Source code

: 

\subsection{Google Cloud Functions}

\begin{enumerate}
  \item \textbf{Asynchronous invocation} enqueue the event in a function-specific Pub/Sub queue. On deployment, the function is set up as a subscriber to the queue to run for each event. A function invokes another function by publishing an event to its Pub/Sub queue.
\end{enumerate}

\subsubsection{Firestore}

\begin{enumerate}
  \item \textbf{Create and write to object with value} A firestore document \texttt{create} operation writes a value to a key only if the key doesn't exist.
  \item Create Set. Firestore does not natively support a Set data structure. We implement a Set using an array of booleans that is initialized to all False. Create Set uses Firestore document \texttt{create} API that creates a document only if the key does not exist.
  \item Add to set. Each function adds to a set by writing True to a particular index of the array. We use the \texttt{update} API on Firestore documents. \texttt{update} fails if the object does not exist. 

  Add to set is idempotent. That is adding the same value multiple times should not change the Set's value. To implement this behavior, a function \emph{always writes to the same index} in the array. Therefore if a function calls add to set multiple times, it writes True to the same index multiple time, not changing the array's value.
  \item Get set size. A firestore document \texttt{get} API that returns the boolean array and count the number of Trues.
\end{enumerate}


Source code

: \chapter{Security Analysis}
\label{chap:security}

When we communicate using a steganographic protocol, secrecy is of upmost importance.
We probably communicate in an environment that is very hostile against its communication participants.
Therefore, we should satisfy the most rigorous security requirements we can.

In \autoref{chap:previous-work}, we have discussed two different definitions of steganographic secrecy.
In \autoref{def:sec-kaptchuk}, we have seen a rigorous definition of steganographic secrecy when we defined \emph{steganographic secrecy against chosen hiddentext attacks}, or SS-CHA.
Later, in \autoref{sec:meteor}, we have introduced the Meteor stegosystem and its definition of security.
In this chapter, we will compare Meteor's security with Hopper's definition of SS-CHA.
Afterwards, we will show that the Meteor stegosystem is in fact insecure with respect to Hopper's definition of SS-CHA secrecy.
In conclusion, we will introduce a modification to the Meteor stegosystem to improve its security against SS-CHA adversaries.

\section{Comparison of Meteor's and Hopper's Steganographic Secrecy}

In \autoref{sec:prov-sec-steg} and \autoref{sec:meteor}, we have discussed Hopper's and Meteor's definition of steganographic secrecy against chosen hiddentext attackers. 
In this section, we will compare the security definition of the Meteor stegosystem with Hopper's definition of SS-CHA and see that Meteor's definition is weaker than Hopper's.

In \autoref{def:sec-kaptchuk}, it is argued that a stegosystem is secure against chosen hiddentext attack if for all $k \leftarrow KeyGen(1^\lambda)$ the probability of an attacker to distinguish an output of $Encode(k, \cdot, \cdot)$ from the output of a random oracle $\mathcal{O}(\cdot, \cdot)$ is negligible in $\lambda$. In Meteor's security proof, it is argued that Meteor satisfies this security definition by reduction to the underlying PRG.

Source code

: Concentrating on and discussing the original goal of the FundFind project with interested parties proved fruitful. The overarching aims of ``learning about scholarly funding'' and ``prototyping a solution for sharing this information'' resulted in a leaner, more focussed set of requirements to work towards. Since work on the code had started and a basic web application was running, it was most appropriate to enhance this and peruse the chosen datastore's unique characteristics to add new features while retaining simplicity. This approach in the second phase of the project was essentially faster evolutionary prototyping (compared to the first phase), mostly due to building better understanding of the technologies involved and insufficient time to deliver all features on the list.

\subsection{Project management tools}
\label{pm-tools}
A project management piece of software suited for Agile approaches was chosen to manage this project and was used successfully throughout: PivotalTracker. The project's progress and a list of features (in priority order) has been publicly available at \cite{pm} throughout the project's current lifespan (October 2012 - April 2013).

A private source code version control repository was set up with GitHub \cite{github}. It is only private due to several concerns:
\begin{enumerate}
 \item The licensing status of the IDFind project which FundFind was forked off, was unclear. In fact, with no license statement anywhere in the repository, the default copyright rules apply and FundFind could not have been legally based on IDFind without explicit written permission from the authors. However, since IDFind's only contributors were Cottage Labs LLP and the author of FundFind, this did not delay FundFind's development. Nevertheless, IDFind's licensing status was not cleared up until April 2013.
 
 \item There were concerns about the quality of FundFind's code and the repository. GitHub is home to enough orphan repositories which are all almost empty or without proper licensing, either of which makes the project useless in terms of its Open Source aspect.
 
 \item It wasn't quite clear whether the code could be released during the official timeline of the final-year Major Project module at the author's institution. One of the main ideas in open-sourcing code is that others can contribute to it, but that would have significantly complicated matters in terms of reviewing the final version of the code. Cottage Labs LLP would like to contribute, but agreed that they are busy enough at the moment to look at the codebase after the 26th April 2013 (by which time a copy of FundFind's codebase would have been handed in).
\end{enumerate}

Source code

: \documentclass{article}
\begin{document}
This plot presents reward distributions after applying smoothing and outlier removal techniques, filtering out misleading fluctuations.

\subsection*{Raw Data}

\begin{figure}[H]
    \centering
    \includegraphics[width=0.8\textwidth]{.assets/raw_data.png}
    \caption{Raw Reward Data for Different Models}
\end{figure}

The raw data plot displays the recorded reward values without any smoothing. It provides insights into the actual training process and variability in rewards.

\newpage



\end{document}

==========

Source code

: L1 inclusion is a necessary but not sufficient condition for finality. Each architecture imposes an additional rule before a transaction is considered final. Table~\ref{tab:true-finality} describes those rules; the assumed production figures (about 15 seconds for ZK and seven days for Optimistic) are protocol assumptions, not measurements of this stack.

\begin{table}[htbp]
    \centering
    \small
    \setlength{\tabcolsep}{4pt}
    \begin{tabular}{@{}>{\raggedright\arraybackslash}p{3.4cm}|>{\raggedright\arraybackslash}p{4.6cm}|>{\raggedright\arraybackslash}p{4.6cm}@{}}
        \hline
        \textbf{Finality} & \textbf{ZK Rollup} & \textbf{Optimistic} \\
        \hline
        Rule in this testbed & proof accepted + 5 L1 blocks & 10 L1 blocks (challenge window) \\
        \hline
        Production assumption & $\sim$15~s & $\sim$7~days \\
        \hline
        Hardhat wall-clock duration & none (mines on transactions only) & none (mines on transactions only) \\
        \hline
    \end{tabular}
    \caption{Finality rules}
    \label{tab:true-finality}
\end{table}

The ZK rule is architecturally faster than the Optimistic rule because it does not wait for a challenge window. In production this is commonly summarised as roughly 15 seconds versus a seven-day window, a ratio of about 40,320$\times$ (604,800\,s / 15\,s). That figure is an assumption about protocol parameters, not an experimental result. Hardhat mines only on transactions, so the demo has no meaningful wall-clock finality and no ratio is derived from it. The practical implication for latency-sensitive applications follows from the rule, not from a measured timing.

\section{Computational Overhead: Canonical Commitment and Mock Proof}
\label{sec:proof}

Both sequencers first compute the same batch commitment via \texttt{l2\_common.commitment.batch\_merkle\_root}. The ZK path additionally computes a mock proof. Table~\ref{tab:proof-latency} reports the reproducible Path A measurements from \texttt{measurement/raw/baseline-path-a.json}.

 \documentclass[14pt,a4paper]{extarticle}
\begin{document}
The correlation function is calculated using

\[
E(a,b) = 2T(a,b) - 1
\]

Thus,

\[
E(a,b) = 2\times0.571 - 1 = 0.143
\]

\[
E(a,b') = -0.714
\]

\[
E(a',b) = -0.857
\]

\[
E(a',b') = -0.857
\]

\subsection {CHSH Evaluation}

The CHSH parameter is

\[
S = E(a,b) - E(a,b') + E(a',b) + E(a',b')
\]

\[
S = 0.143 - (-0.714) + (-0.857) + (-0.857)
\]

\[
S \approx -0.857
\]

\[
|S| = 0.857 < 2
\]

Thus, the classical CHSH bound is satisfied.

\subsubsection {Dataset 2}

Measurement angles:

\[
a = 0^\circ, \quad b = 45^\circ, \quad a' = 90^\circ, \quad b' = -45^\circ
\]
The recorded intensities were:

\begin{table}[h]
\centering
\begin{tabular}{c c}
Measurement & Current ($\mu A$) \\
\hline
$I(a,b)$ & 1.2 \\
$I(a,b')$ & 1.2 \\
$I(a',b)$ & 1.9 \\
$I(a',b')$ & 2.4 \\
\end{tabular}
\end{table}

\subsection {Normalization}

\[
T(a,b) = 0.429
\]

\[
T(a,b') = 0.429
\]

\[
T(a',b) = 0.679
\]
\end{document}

==========

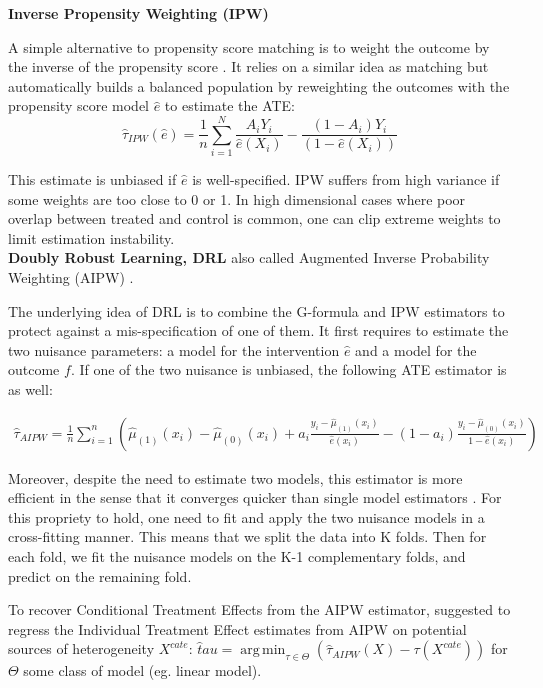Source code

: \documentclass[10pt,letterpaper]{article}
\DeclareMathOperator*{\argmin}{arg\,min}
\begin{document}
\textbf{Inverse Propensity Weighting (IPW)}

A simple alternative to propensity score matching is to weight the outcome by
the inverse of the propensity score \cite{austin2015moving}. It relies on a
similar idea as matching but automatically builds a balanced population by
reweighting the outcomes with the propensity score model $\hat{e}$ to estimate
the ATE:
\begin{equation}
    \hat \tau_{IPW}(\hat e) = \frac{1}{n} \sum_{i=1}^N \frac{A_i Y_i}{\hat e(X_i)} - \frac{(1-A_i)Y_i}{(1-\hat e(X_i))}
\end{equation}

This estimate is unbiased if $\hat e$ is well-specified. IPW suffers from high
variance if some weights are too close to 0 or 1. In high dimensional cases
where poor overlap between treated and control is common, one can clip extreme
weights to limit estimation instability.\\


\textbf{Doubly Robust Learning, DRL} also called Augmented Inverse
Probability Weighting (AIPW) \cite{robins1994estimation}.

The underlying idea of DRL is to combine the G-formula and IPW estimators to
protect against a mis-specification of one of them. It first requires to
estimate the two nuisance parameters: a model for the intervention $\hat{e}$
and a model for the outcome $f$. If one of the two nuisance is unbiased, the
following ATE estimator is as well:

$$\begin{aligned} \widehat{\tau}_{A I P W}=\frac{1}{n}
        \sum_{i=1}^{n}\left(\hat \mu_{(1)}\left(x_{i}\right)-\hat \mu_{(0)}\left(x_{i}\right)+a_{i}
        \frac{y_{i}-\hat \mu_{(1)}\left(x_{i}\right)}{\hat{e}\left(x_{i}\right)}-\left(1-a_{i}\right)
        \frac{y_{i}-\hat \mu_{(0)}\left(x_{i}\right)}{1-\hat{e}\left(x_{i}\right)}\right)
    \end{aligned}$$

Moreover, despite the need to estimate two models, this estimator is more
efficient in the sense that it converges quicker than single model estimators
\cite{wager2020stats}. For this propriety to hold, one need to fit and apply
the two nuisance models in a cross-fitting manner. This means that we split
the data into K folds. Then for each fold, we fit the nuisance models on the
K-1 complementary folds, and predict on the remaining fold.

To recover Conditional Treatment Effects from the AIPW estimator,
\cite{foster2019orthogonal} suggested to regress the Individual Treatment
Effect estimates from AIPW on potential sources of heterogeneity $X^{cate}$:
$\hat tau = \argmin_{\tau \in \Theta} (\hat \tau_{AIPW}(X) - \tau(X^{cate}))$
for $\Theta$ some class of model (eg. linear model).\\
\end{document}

==========

Looking at the listing above, which lines hold "well"? Copy every such line.

**Solution:**
This estimate is unbiased if $\hat e$ is well-specified. IPW suffers from high
following ATE estimator is as well:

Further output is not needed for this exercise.